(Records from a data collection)
▬▬▬▬▬▬▬▬▬▬

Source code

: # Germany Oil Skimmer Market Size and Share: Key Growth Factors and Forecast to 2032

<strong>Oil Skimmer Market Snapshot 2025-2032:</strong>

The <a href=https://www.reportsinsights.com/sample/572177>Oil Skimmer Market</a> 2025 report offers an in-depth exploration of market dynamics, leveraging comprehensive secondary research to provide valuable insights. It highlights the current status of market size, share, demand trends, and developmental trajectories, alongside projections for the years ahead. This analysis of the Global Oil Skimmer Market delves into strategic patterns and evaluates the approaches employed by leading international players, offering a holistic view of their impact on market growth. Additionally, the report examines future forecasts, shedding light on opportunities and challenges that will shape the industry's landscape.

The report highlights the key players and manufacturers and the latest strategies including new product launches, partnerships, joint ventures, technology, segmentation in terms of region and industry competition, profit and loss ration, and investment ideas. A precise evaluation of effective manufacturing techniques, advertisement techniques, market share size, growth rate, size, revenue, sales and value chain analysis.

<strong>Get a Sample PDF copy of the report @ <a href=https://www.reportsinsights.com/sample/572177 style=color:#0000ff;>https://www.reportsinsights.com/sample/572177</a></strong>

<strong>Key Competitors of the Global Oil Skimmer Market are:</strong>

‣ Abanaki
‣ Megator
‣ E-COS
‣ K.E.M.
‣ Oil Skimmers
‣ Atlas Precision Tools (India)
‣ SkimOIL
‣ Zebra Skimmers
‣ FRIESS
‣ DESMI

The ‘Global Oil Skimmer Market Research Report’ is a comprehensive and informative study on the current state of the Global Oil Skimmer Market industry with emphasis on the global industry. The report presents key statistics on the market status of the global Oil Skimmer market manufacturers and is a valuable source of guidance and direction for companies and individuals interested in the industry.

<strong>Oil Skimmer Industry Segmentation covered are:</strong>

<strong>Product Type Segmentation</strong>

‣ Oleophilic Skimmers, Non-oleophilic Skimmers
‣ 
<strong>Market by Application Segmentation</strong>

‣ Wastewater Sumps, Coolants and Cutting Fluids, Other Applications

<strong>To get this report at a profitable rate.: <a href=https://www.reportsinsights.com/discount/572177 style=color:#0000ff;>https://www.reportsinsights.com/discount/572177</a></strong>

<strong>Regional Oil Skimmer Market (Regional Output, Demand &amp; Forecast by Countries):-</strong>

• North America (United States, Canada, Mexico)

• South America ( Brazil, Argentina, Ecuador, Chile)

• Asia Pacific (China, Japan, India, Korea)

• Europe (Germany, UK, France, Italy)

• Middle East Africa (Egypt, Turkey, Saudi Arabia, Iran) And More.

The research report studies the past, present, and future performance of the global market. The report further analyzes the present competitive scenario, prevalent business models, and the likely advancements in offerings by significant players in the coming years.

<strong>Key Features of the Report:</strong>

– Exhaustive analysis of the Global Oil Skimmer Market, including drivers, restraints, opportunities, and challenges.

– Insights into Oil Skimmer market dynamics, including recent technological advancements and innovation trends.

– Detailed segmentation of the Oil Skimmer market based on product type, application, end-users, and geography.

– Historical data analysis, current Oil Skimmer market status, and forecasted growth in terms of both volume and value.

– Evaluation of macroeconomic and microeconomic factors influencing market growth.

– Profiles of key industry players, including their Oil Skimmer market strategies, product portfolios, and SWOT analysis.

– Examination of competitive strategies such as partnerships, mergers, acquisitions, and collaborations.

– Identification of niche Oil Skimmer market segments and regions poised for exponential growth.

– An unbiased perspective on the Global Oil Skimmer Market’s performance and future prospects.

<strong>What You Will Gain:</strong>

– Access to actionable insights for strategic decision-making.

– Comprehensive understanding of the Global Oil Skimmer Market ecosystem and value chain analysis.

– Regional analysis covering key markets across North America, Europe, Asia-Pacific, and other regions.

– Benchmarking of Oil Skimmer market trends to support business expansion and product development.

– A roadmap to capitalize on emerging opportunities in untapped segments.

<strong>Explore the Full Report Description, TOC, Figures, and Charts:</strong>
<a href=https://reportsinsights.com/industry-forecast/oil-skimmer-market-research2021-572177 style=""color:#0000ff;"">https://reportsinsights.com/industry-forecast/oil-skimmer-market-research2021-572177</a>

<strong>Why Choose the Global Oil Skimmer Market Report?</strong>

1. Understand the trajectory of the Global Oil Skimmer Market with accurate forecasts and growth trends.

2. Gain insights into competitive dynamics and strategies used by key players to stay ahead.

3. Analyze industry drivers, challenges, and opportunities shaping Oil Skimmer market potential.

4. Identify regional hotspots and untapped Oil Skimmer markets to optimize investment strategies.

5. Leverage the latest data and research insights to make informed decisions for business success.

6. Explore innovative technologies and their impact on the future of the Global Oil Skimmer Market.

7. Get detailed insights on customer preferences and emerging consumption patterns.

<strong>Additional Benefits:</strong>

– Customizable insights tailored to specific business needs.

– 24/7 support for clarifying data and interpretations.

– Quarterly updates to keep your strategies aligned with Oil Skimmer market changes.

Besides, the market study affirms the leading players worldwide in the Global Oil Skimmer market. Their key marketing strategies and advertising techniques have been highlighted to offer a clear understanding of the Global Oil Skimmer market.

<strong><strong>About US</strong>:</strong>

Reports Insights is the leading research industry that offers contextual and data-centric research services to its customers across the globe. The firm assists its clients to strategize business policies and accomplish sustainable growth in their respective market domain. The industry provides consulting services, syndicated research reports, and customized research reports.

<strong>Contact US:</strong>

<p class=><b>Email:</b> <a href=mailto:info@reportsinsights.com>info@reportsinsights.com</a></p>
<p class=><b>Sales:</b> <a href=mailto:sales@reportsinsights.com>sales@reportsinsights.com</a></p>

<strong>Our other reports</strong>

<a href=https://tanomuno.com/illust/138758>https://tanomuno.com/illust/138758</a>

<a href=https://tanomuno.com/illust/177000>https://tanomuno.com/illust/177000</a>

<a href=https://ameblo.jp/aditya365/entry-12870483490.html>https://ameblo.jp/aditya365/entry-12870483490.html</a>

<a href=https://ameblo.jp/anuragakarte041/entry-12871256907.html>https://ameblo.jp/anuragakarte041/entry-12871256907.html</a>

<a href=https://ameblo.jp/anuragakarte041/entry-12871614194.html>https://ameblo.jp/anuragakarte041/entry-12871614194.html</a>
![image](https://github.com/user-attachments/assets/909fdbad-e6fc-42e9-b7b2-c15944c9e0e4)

▬▬▬▬▬▬▬▬▬▬

*TASK TO CARRY OUT*
Tell how many lines in the data include the string "performance". Reply with the number and no other text.

*TASK SOLUTION*
2